El poder y el peligro de la desinformación en la era digital
Vivimos en un momento de transformación informativa. Nunca antes habíamos tenido acceso tan inmediato, global y diverso a noticias, datos, opiniones. Las redes sociales, los dispositivos móviles, la mensajería instantánea y los algoritmos han cambiado la forma en que nos informamos, opinamos y participamos en la esfera pública. Pero esta transformación trae consigo también una amenaza creciente: la desinformación. Su poder y su peligro no deben subestimarse.
En esencia, la desinformación —el conjunto de informaciones verificablemente falsas o engañosas que se crean, presentan y difunden con fines lucrativos o para engañar deliberadamente a la población— constituye una de las más graves amenazas para las democracias modernas. Además, conviene distinguirla de la mera “misinformation” (información errónea compartida sin intención maliciosa) o de “malinformation” (información quizá verdadera, pero usada para causar daño).

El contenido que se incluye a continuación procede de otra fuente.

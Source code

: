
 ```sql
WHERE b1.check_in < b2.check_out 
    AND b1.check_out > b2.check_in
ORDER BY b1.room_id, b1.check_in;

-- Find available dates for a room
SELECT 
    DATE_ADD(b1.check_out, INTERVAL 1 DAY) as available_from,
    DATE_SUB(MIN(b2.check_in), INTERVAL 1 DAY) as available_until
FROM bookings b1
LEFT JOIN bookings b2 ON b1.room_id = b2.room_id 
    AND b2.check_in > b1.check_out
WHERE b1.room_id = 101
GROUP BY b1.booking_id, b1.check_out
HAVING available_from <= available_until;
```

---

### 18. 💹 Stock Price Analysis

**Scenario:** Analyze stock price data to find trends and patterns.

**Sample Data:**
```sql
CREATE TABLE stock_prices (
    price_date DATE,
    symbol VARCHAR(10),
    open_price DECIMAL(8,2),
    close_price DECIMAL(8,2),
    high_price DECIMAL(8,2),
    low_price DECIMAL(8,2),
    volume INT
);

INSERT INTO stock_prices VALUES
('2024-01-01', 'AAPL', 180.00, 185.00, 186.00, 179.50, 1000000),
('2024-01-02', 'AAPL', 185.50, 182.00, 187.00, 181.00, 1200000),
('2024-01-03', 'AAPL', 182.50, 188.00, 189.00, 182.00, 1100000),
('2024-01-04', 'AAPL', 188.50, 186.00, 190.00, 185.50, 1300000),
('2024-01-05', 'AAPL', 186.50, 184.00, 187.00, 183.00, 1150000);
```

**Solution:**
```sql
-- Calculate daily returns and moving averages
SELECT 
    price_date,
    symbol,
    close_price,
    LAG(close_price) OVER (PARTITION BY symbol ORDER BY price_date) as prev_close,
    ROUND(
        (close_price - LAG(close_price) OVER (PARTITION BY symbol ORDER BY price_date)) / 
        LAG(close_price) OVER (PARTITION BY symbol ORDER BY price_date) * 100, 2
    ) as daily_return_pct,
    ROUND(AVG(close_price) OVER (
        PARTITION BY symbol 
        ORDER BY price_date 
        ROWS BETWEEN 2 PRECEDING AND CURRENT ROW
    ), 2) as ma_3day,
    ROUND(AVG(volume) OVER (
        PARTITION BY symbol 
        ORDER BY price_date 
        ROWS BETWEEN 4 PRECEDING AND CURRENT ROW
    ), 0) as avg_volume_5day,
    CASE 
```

Hoy este fenómeno gana potencia por tres grandes razones. Primero, tecnológicas: la descentralización del flujo informativo permite que cualquiera pueda emitir y viralizar contenidos, sin necesidad de intermediarios tradicionales. Segundo, los mecanismos digitales como los algoritmos que priorizan la atención, las cámaras de resonancia, las burbujas de filtro, la mensajería encriptada y los bots hacen más fácil y rápido que los contenidos engañosos se propaguen. Tercero, los factores sociales y cognitivos: vivimos en sociedades fragmentadas, polarizadas y con menor confianza en las instituciones.
El poder de la desinformación se manifiesta en quién puede usarla, cómo la pueden emplear y con qué efectos. Actores diversos —gobiernos, empresas, actores ideológicos, medios digitales con incentivos por clics— la utilizan para modelar narrativas, influir en la opinión pública, polarizar sociedades o simplemente obtener beneficios económicos.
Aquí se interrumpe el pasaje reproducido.